_WHAT THE EXERCISE ASKS_
Which lines of the records contain "from"? Collect every one of them.

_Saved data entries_

◆ ◆ ◆ ◆ ◆ ◆ ◆

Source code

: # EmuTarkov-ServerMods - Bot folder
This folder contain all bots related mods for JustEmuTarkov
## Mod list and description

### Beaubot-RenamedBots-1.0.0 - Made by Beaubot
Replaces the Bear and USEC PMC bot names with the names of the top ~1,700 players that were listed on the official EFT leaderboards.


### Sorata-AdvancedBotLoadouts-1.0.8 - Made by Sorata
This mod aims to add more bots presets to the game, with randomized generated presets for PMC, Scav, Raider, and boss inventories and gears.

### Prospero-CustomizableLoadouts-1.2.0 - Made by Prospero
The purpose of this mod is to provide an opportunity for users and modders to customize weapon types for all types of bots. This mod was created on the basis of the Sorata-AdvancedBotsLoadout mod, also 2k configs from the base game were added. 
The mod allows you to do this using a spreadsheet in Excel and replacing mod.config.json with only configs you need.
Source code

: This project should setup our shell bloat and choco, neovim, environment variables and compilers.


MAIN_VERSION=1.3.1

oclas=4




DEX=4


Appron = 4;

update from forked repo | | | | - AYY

◆ ◆ ◆ ◆ ◆ ◆ ◆

_ANSWER TO THIS PROBLEM_
The purpose of this mod is to provide an opportunity for users and modders to customize weapon types for all types of bots. This mod was created on the basis of the Sorata-AdvancedBotsLoadout mod, also 2k configs from the base game were added. 
update from forked repo | | | | - AYY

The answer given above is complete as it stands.